Coordinated by FCC Aqualia SA – headquartered in Madrid, Spain – this project has been running from April 2016 and will continue until September 2020 with an overall budget of €8.02 million, 79 percent of which is the EU contribution. The MIDES project combines key areas of expertise in water and technology innovation as a consortium of ten companies and organizations from seven countries listed in the table below.

 

Table 1. Participants of the MIDES project and their EU contribution

No.

Company/Organization

Country

EU Contribution

1

FCC AQUALIA SA

Spain

€ 1 996 823

2

FUJIFILM MANUFACTURING EUROPE BV

Netherlands

€ 508 573,63

3

FUNDACION IMDEA AGUA

Spain

€ 965 258,75

4

SGL CARBON GMBH

Germany

€ 626 937,50

5

ACONDICIONAMIENTO TARRASENSE ASSOCIACION

Spain

€ 835 581,25

6

MIKROLIN HUNGARY TERMELO ES SZOLGALTATO KFT

Hungary

€ 160 300

7

ONCONTROL TECHNOLOGIES LDA

Portugal

€ 296 765

8

SIMTECH GMBH

Austria

€ 357 245

9

STICHTING IHE DELFT INSTITUTE FOR WATER EDUCATION

Netherlands

€ 430 680

10

ECOLE NATIONALE D'INGENIEURS DE GABES

Tunisia

€ 150 000

11

ROOD WIT BLAUW WATER SERVICES BV

Netherlands

Participation Ended

12

UNIVERSIDAD DE CHILE

Chile

Participation Ended

 

The world’s largest demonstrator of the innovative MDC technology will be run by this project, and demonstration sites are currently planned to be implemented in Chile, Spain, and Tunisia.
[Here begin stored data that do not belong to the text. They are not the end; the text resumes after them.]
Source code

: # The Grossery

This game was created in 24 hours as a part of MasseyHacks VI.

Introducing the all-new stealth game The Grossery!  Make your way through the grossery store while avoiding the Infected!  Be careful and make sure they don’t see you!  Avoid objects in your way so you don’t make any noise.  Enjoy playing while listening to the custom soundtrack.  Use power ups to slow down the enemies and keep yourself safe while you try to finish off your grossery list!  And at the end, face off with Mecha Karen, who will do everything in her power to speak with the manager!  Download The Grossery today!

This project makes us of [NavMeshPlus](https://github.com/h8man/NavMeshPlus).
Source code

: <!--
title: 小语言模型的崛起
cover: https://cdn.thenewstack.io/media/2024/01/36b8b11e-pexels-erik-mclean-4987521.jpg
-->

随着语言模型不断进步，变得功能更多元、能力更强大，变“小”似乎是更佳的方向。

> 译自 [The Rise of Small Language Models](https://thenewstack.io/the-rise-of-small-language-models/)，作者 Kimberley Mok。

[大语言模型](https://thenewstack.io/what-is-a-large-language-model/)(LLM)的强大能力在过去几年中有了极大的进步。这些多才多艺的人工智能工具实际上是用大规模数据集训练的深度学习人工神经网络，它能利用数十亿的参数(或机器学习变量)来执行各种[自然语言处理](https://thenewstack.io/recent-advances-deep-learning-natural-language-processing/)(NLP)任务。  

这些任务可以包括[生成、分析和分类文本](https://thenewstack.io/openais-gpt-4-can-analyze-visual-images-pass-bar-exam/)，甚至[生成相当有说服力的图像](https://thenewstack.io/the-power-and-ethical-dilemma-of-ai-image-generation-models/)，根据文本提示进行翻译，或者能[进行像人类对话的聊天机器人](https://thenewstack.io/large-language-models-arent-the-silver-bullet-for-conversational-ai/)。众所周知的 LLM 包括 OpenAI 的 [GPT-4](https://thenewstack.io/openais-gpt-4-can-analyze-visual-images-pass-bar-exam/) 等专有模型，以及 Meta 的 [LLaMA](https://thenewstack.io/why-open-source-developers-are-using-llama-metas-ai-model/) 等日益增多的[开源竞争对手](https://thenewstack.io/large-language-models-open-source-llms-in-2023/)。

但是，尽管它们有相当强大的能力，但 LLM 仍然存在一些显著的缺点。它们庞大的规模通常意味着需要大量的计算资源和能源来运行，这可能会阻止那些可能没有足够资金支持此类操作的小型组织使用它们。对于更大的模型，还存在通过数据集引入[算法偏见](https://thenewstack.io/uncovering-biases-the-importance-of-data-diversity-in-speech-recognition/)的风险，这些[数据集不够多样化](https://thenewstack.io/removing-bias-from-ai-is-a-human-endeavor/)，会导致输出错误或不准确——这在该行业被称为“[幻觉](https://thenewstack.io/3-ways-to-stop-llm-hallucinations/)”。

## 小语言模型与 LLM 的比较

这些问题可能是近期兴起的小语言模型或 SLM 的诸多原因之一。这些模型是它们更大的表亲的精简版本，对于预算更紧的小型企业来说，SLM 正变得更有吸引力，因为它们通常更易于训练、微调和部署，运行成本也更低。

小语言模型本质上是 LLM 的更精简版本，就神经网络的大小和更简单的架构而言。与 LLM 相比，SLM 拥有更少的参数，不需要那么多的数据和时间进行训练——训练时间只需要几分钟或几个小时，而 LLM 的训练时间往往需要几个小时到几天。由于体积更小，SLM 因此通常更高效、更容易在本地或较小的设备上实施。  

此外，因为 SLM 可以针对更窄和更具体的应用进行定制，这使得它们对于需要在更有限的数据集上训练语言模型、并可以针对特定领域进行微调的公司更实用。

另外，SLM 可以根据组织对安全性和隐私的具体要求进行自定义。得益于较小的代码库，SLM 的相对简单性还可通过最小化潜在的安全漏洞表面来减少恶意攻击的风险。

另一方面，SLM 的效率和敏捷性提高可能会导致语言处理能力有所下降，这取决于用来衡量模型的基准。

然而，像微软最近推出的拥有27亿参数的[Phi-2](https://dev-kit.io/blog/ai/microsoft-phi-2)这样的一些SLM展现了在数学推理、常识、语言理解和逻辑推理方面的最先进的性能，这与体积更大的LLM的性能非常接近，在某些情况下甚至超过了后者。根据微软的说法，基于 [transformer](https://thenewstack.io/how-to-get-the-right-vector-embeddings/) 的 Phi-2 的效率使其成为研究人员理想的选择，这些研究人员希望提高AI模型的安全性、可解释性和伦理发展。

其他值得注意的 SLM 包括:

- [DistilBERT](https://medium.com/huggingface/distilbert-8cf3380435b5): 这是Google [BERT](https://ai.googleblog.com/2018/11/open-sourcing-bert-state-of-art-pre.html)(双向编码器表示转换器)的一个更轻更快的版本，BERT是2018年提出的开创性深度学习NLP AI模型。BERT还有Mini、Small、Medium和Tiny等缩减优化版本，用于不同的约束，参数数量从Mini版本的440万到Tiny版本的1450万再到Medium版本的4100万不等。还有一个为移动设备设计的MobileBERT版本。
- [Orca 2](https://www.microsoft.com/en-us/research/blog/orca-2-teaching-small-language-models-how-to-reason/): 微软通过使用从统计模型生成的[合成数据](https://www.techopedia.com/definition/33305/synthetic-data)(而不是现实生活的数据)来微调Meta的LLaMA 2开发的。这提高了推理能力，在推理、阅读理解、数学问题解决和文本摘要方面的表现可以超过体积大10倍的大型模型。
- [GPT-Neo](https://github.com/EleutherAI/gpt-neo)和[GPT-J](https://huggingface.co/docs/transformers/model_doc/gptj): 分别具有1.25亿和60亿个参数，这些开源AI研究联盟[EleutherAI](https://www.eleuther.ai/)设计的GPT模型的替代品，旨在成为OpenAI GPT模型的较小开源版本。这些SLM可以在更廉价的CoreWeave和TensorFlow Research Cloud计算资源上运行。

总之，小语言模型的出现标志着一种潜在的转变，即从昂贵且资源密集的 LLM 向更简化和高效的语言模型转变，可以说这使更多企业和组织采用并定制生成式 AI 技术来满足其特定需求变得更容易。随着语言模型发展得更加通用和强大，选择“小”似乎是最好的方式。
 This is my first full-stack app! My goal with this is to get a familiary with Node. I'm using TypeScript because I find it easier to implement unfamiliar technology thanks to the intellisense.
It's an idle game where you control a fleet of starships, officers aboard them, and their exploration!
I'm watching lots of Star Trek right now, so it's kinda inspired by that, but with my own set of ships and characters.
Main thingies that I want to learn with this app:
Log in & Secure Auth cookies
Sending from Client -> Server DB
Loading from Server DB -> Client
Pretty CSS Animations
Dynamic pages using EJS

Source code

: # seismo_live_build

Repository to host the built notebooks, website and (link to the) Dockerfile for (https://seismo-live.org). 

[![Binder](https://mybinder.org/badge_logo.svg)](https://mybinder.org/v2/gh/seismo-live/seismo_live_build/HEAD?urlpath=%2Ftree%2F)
As illustrated in the following flow chart, the MIDES technology has various sections that need to be worked on, in order to be developed. This project focuses on breaking down existing barriers to the development of MDC technology, including low desalination rate, high manufacturing cost, biofouling and scaling problems on membranes, optimization of the microbial-electrochemical process, system scaling up, and economic feasibility of this technology; most of which are being addressed by innovative nanostructured electrodes, antifouling membranes containing nanoparticles with biocide activity, electrochemical reactor design and optimization, microbial electrochemistry and physiology expertise, and process engineering and control.

 

Figure 1. The Flow Chart of the MIDES Technology.


Hence, nine work packages have been defined for the MIDES project, each of which to be accomplished within its predicted timeline. During the first three years of the project, the components of the MDC including electrodes and membranes were developed, the process integration and pre-pilot validation together with the process simulation were performed, automation and control were implemented on the technical side, the MDC pilot plant was designed, and the construction began. On the market side, the MIDES Business and Exploitation Plan was prepared, and a Business Plan Development workshop was organized in collaboration with the Common Exploitation Booster service by the EC.

Since the social acceptance of purified water through desalination is increasing as a result of the dissemination activities of the project, it is expected that cities of the future will widely use comprehensive wastewater treatment plants to produce electricity and desalinate by means of an exclusive intelligent management and control system.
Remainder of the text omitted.